First step is to back up messages. That's easier said than done. I used Upsafe which is free and, eventually, seems to have stored them all somewhere on my hard drive should I really need to dig out something from the past. That took a while because there simply have been so many messages and the software seems to have taken several goes at it too. Despite declaring that it 'failed' I can see what appears to be all the messages stored and have read a few at random just to make sure. I have written to Upsafe to enquire what the failed message is all about but haven't heard from them yet. That may be another story. For now, though, I was happy that important messages were still available.



So on to the next stage. Let's delete some messages, tens of thousands of them to be more precise!

If you're happy to delete absolutely everything in a folder then there is a quick option. If you select all on the first page of a folder then Google will put up a message asking if you want to delete the lot. So it may be worthwhile using that - it will save a lot of time as some folders of mine had over 5000 messages. I wanted to keep the first few pages so didn't use that option but I could have made my life easier by changing the label (folder) for the first few pages and then doing the delete all thing for those that remained after moving those I wanted to keep.

That delete, though, isn't enough. they are still there and still counting towards your storage space. You have to delete them forever as Google dramatically puts it. To do that, go to the Bin (also called Trash confusingly) and select the whole lot (using the first page then all of them method described above) and hit Delete forever. It can take a while if there are a few thousand to be removed. That will make a difference, at last.

It didn't do as much as I had expected, though. The culprit may have been the Sent messages folder which had another 8000 messages, many conversations being those that had been deleted in their own folders but, confusingly, remaining, apparently, with the replies I'd made. So most of those got deleted forever as well.



After a good hour or three doing this I managed to get my Storage for GMail down to a bit more than 4GB, a decent reduction but I still cannot figure out what is occupying that 4GB of data from the much reduced messages remaining, mostly just comparatively recent ones. I shall have to investigate that further.



I notice that All mail shows over 70000 messages! Surely I don't have to trawl through that too?

What I am getting at here, as well as indicating how you need to go about freeing up space as things stand, is how Google could help us all a great deal but making their Manage Storage much more helpful. At the moment the link merely shows us a pretty pie chart and some notes on what takes up storage. That's Viewing Storage not Managing Storage! What I'd like is a way to select messages older than n years in folder X, m years in Y and maybe all in Z and delete those forever in one go. With a nice instant display of the effect on storage too. Indeed, that effect could be presented as we select various elements of our GMail and allow us to make sensible choices where one particular folder could account for the majority of space usage and save us having to plough through years of messages with less impact on space use.

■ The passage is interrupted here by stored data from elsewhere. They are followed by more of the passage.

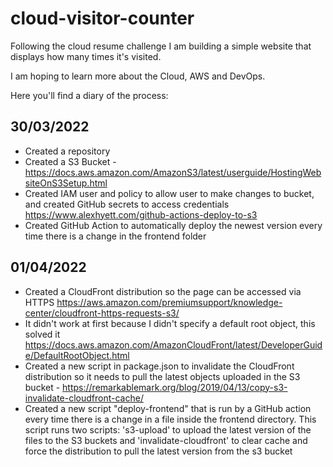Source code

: # cloud-visitor-counter
Following the cloud resume challenge I am building a simple website that displays how many times it's visited. 

I am hoping to learn more about the Cloud, AWS and DevOps.

Here you'll find a diary of the process:

## 30/03/2022
- Created a repository
- Created a S3 Bucket - https://docs.aws.amazon.com/AmazonS3/latest/userguide/HostingWebsiteOnS3Setup.html
- Created IAM user and policy to allow user to make changes to bucket, and created GitHub secrets to access credentials https://www.alexhyett.com/github-actions-deploy-to-s3
- Created GitHub Action to automatically deploy the newest version every time there is a change in the frontend folder

## 01/04/2022
- Created a CloudFront distribution so the page can be accessed via HTTPS https://aws.amazon.com/premiumsupport/knowledge-center/cloudfront-https-requests-s3/
- It didn't work at first because I didn't specify a default root object, this solved it https://docs.aws.amazon.com/AmazonCloudFront/latest/DeveloperGuide/DefaultRootObject.html
- Created a new script in package.json to invalidate the CloudFront distribution so it needs to pull the latest objects uploaded in the S3 bucket - https://remarkablemark.org/blog/2019/04/13/copy-s3-invalidate-cloudfront-cache/
- Created a new script "deploy-frontend" that is run by a GitHub action every time there is a change in a file inside the frontend directory. This script runs two scripts: 's3-upload' to upload the latest version of the files to the S3 buckets and 'invalidate-cloudfront' to clear cache and force the distribution to pull the latest version from the s3 bucket
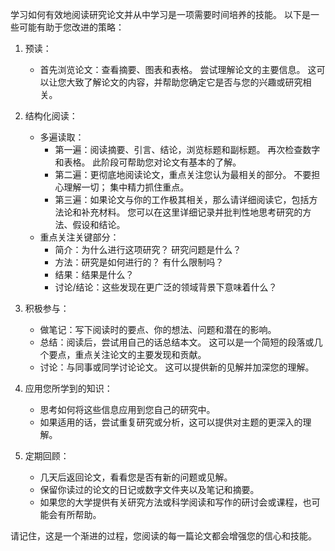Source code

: 
学习如何有效地阅读研究论文并从中学习是一项需要时间培养的技能。 以下是一些可能有助于您改进的策略：

1. 预读：
	- 首先浏览论文：查看摘要、图表和表格。 尝试理解论文的主要信息。 这可以让您大致了解论文的内容，并帮助您确定它是否与您的兴趣或研究相关。
2. 结构化阅读：
	- 多遍读取：
		- 第一遍：阅读摘要、引言、结论，浏览标题和副标题。 再次检查数字和表格。 此阶段可帮助您对论文有基本的了解。
		- 第二遍：更彻底地阅读论文，重点关注您认为最相关的部分。 不要担心理解一切； 集中精力抓住重点。
		- 第三遍：如果论文与你的工作极其相关，那么请详细阅读它，包括方法论和补充材料。 您可以在这里详细记录并批判性地思考研究的方法、假设和结论。
	- 重点关注关键部分：
		- 简介：为什么进行这项研究？ 研究问题是什么？
		- 方法：研究是如何进行的？ 有什么限制吗？
		- 结果：结果是什么？
		- 讨论/结论：这些发现在更广泛的领域背景下意味着什么？
3. 积极参与：
	- 做笔记：写下阅读时的要点、你的想法、问题和潜在的影响。
	- 总结：阅读后，尝试用自己的话总结本文。 这可以是一个简短的段落或几个要点，重点关注论文的主要发现和贡献。
	- 讨论：与同事或同学讨论论文。 这可以提供新的见解并加深您的理解。

4. 应用您所学到的知识：
	- 思考如何将这些信息应用到您自己的研究中。
	- 如果适用的话，尝试重复研究或分析，这可以提供对主题的更深入的理解。
5. 定期回顾：
	- 几天后返回论文，看看您是否有新的问题或见解。
	- 保留你读过的论文的日记或数字文件夹以及笔记和摘要。
	- 如果您的大学提供有关研究方法或科学阅读和写作的研讨会或课程，也可能会有所帮助。 

请记住，这是一个渐进的过程，您阅读的每一篇论文都会增强您的信心和技能。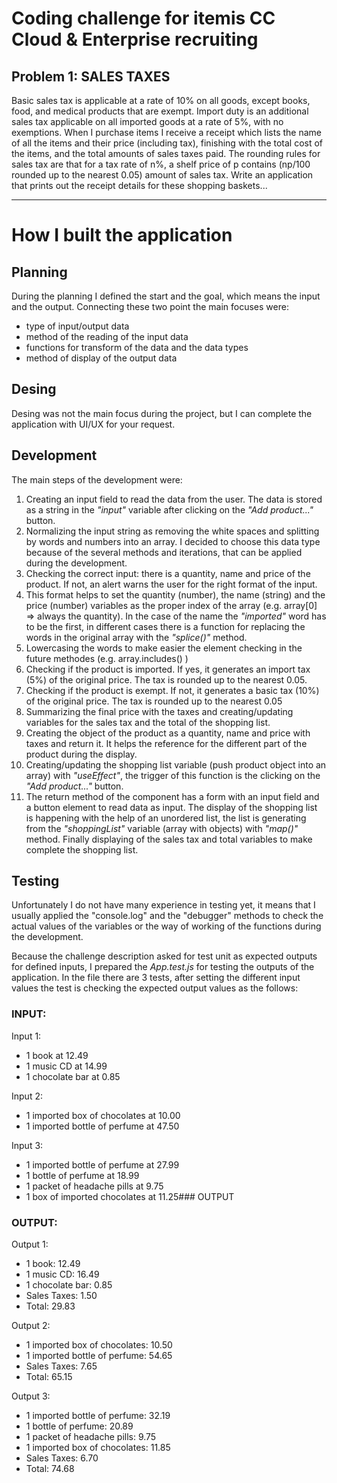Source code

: # Coding challenge for itemis CC Cloud & Enterprise recruiting
## Problem 1: SALES TAXES
Basic sales tax is applicable at a rate of 10% on all goods, except books, food, and medical
products that are exempt. Import duty is an additional sales tax
applicable on all imported goods at a rate of 5%, with no exemptions. When I purchase items
I receive a receipt which lists the name of all the items and their price (including tax),
finishing with the total cost of the items,
and the total amounts of sales taxes paid. The rounding rules for sales tax are that for a tax
rate of n%, a shelf price of p contains (np/100 rounded up to the nearest 0.05) amount of
sales tax.
Write an application that prints out the receipt details for these shopping baskets...

---

# How I built the application
## Planning
During the planning I defined the start and the goal, which means the input and the output. Connecting these two point the main focuses were:
- type of input/output data
- method of the reading of the input data
- functions for transform of the data and the data types
- method of display of the output data

## Desing
Desing was not the main focus during the project, but I can complete the application with UI/UX for your request.
## Development
The main steps of the development were:
1. Creating an input field to read the data from the user. The data is stored as a string in the *"input"* variable after clicking on the *"Add product..."* button.
2. Normalizing the input string as removing the white spaces and splitting by words and numbers into an array. I decided to choose this data type because of the several methods and iterations, that can be applied during the development.
3. Checking the correct input: there is a quantity, name and price of the product. If not, an alert warns the user for the right format of the input.
4. This format helps to set the quantity (number), the name (string) and the price (number) variables as the proper index of the array (e.g. array[0] => always the quantity). In the case of the name the *"imported"* word has to be the first, in different cases there is a function for replacing the words in the original array with the *"splice()"* method.
5. Lowercasing the words to make easier the element checking in the future methodes (e.g. array.includes() )
6. Checking if the product is imported. If yes, it generates an import tax (5%) of the original price. The tax is rounded up to the nearest 0.05.
7. Checking if the product is exempt. If not, it generates a basic tax (10%) of the original price. The tax is rounded up to the nearest 0.05
8. Summarizing the final price with the taxes and creating/updating variables for the sales tax and the total of the shopping list.
9. Creating the object of the product as a quantity, name and price with taxes and return it. It helps the reference for the different part of the product during the display.
10. Creating/updating the shopping list variable (push product object into an array) with *"useEffect"*, the trigger of this function is the clicking on the *"Add product..."* button.
11. The return method of the component has a form with an input field and a button element to read data as input. The display of the shopping list is happening with the help of an unordered list, the list is generating from the *"shoppingList"* variable (array with objects) with *"map()"* method. Finally displaying of the sales tax and total variables to make complete the shopping list.
## Testing
Unfortunately I do not have many experience in testing yet, it means that I usually applied the "console.log" and the "debugger" methods to check the actual values of the variables or the way of working of the functions during the development.

Because the challenge description asked for test unit as expected outputs for defined inputs, I prepared the *App.test.js* for testing the outputs of the application. 
In the file there are 3 tests, after setting the different input values the test is checking the expected output values as the follows:

### INPUT:
Input 1:
- 1 book at 12.49
- 1 music CD at 14.99
- 1 chocolate bar at 0.85

Input 2:
- 1 imported box of chocolates at 10.00
- 1 imported bottle of perfume at 47.50

Input 3:
- 1 imported bottle of perfume at 27.99
- 1 bottle of perfume at 18.99
- 1 packet of headache pills at 9.75
- 1 box of imported chocolates at 11.25### OUTPUT

### OUTPUT:
Output 1:
- 1 book: 12.49
- 1 music CD: 16.49
- 1 chocolate bar: 0.85
- Sales Taxes: 1.50
- Total: 29.83
  
Output 2:
- 1 imported box of chocolates: 10.50
- 1 imported bottle of perfume: 54.65
- Sales Taxes: 7.65
- Total: 65.15

Output 3:
- 1 imported bottle of perfume: 32.19
- 1 bottle of perfume: 20.89
- 1 packet of headache pills: 9.75
- 1 imported box of chocolates: 11.85
- Sales Taxes: 6.70
- Total: 74.68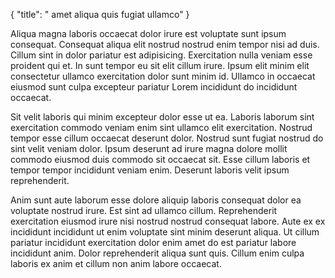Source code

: {
  "title": " amet aliqua quis fugiat ullamco"
}

Aliqua magna laboris occaecat dolor irure est voluptate sunt ipsum consequat. Consequat aliqua elit nostrud nostrud enim tempor nisi ad duis. Cillum sint in dolor pariatur est adipisicing. Exercitation nulla veniam esse proident qui et. In sunt tempor eu sit elit cillum irure. Ipsum elit minim elit consectetur ullamco exercitation dolor sunt minim id. Ullamco in occaecat eiusmod sunt culpa excepteur pariatur Lorem incididunt do incididunt occaecat.

Sit velit laboris qui minim excepteur dolor esse ut ea. Laboris laborum sint exercitation commodo veniam enim sint ullamco elit exercitation. Nostrud tempor esse cillum occaecat deserunt dolor. Nostrud sunt fugiat nostrud do sint velit veniam dolor. Ipsum deserunt ad irure magna dolore mollit commodo eiusmod duis commodo sit occaecat sit. Esse cillum laboris et tempor tempor incididunt veniam enim. Deserunt laboris velit ipsum reprehenderit.

Anim sunt aute laborum esse dolore aliquip laboris consequat dolor ea voluptate nostrud irure. Est sint ad ullamco cillum. Reprehenderit exercitation eiusmod irure nisi nostrud nostrud consequat labore. Aute ex ex incididunt incididunt ut enim voluptate sint minim deserunt aliqua. Ut cillum pariatur incididunt exercitation dolor enim amet do est pariatur labore incididunt anim. Dolor reprehenderit aliqua sunt quis. Cillum enim culpa laboris ex anim et cillum non anim labore occaecat.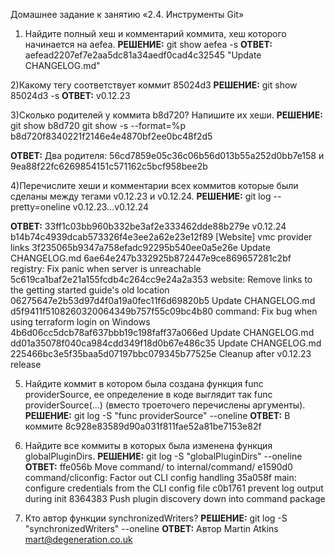 Домашнее задание к занятию «2.4. Инструменты Git»

1) Найдите полный хеш и комментарий коммита, хеш которого начинается на aefea.
<b>РЕШЕНИЕ:</b> git show aefea -s
<b>ОТВЕТ:</b> aefead2207ef7e2aa5dc81a34aedf0cad4c32545 "Update CHANGELOG.md"

2)Какому тегу соответствует коммит 85024d3
<b>РЕШЕНИЕ:</b>  git show 85024d3 -s
<b>ОТВЕТ:</b> v0.12.23

3)Сколько родителей у коммита b8d720? Напишите их хеши.
<b>РЕШЕНИЕ:</b> 
git show b8d720
git show -s --format=%p  b8d720f8340221f2146e4e4870bf2ee0bc48f2d5

<b>ОТВЕТ:</b> Два родителя: 56cd7859e05c36c06b56d013b55a252d0bb7e158 и 9ea88f22fc6269854151c571162c5bcf958bee2b

4)Перечислите хеши и комментарии всех коммитов которые были сделаны между тегами v0.12.23 и v0.12.24.
<b>РЕШЕНИЕ:</b> git log --pretty=oneline v0.12.23...v0.12.24

<b>ОТВЕТ:</b>
33ff1c03bb960b332be3af2e333462dde88b279e v0.12.24
b14b74c4939dcab573326f4e3ee2a62e23e12f89 [Website] vmc provider links
3f235065b9347a758efadc92295b540ee0a5e26e Update CHANGELOG.md
6ae64e247b332925b872447e9ce869657281c2bf registry: Fix panic when server is unreachable
5c619ca1baf2e21a155fcdb4c264cc9e24a2a353 website: Remove links to the getting started guide's old location
06275647e2b53d97d4f0a19a0fec11f6d69820b5 Update CHANGELOG.md
d5f9411f5108260320064349b757f55c09bc4b80 command: Fix bug when using terraform login on Windows
4b6d06cc5dcb78af637bbb19c198faff37a066ed Update CHANGELOG.md
dd01a35078f040ca984cdd349f18d0b67e486c35 Update CHANGELOG.md
225466bc3e5f35baa5d07197bbc079345b77525e Cleanup after v0.12.23 release

5) Найдите коммит в котором была создана функция func providerSource, ее определение в коде выглядит так func providerSource(...) (вместо троеточего перечислены аргументы).
<b>РЕШЕНИЕ:</b> git log -S "func providerSource" --oneline
<b>ОТВЕТ:</b> В коммите 8c928e83589d90a031f811fae52a81be7153e82f

6) Найдите все коммиты в которых была изменена функция globalPluginDirs.
<b>РЕШЕНИЕ:</b> git log -S "globalPluginDirs" --oneline
<b>ОТВЕТ:</b>
ffe056b Move command/ to internal/command/
e1590d0 command/cliconfig: Factor out CLI config handling
35a058f main: configure credentials from the CLI config file
c0b1761 prevent log output during init
8364383 Push plugin discovery down into command package

7) Кто автор функции synchronizedWriters?
<b>РЕШЕНИЕ:</b> git log -S "synchronizedWriters" --oneline
<b>ОТВЕТ:</b> Автор Martin Atkins mart@degeneration.co.uk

Another helpful tool would be to extract attachments from messages. As it is the attachments that are the real culprits in occupying that valuable space and we may well have already kept copies of those we particularly want to save locally, a simple way to delete them would be nice. The Digital Inspiration man has made an attachment finder that works as a script in Google Sheets but that is a bit clunky and I find it keeps failing and, whilst helpfully identifying a few big attachments, you still have to go looking around for them and deleting them one by one which is a real drag.